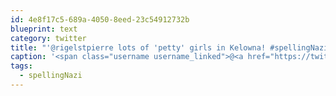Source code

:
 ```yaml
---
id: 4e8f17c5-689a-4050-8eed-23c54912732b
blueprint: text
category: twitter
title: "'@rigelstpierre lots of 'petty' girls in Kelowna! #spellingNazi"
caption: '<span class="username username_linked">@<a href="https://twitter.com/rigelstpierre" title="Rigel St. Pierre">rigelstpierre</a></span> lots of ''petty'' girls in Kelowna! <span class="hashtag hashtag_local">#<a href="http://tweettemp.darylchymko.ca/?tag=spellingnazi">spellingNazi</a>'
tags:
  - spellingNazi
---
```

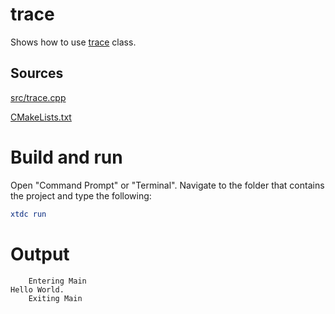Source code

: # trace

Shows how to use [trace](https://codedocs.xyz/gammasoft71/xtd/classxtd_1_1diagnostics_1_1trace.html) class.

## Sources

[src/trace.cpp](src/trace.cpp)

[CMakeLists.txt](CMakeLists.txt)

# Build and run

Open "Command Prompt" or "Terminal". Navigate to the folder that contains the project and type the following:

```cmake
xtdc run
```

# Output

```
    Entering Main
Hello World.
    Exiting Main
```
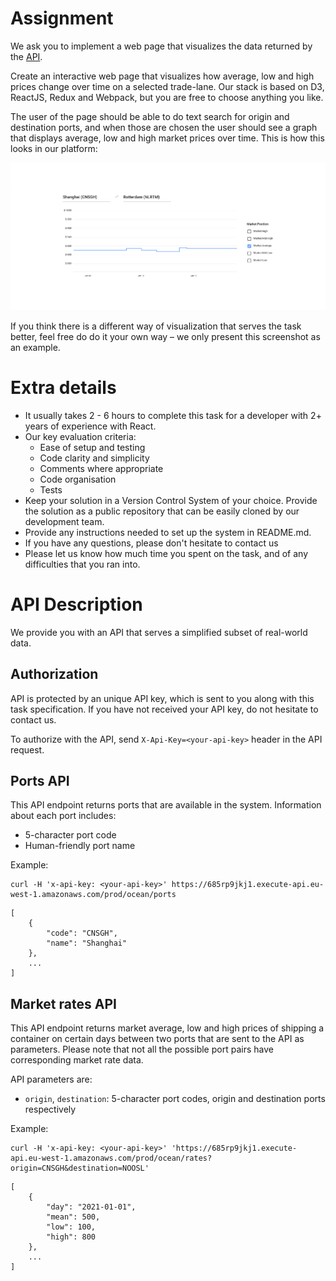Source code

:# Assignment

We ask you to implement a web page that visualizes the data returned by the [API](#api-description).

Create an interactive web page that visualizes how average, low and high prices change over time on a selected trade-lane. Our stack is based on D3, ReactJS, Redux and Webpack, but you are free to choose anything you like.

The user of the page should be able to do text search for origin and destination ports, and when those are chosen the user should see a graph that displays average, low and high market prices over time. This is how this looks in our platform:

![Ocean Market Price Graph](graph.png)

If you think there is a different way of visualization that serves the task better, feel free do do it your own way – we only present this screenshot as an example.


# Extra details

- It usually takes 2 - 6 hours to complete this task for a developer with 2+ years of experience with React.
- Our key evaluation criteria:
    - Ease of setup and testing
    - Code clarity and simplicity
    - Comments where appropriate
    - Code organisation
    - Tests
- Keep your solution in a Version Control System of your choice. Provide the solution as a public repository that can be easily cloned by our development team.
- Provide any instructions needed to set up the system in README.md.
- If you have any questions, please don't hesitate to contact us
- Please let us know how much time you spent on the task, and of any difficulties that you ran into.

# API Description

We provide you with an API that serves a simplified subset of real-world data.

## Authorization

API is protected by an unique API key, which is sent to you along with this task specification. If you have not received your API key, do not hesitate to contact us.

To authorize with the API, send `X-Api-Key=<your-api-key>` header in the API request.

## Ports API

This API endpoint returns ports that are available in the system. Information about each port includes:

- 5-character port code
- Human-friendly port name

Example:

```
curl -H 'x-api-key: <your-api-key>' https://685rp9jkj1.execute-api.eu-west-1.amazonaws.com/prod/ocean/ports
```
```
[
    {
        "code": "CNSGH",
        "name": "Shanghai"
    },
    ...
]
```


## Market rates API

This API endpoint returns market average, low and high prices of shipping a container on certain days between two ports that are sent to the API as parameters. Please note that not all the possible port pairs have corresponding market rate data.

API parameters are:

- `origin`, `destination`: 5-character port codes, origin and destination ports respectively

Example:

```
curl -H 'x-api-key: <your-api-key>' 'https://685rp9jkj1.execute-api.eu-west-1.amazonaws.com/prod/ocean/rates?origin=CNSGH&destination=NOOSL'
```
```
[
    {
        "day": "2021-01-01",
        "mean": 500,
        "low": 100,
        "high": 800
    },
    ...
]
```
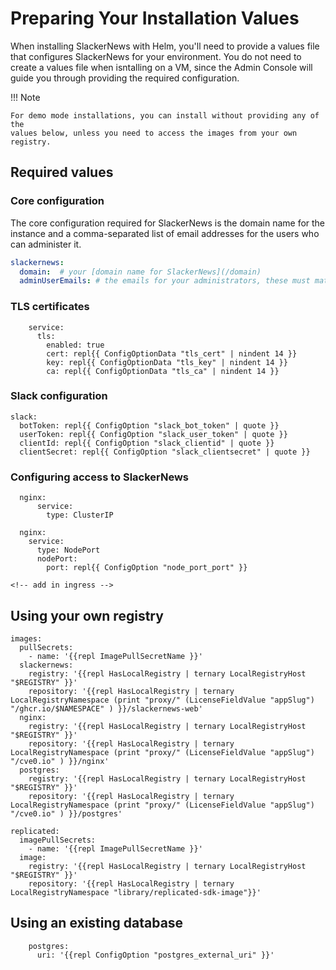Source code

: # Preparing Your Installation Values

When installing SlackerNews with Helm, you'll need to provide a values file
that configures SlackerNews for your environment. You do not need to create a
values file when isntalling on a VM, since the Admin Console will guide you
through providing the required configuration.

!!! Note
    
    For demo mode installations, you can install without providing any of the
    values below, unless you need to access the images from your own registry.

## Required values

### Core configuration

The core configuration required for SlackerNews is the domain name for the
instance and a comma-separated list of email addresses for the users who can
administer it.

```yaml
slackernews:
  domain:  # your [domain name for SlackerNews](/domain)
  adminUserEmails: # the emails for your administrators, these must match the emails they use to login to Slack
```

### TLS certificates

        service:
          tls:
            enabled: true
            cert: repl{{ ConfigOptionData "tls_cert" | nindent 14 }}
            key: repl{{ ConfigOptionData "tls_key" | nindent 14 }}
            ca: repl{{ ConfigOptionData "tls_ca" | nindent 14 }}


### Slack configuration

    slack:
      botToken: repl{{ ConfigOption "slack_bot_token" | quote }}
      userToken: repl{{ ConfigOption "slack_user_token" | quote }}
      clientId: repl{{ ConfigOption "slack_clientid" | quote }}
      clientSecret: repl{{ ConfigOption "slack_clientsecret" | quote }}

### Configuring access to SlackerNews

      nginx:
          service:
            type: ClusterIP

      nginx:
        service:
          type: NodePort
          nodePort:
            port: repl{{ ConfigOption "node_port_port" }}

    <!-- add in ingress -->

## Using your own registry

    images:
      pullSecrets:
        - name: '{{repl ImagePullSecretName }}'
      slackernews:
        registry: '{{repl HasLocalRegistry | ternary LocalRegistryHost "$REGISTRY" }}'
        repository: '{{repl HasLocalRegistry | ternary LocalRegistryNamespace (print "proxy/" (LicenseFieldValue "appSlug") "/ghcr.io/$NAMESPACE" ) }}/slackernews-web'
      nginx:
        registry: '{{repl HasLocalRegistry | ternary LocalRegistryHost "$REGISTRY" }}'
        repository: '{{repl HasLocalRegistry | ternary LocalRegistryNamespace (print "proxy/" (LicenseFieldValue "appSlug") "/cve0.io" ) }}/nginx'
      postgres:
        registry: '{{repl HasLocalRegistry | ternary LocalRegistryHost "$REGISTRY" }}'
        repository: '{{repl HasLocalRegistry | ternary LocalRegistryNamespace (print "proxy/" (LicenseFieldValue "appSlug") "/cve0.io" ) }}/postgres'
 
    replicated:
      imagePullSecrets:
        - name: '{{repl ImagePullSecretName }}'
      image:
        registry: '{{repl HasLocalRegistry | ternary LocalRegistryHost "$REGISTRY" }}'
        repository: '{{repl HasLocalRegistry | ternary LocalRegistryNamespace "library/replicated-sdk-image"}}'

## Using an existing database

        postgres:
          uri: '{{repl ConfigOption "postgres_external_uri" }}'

☆ ☆ ☆ ☆

● **WHAT YOU SHOULD DO**
Lines in the records above that carry the word "serves" are to be located and copied.

● **TASK RESULT**
If you think there is a different way of visualization that serves the task better, feel free do do it your own way – we only present this screenshot as an example.
We provide you with an API that serves a simplified subset of real-world data.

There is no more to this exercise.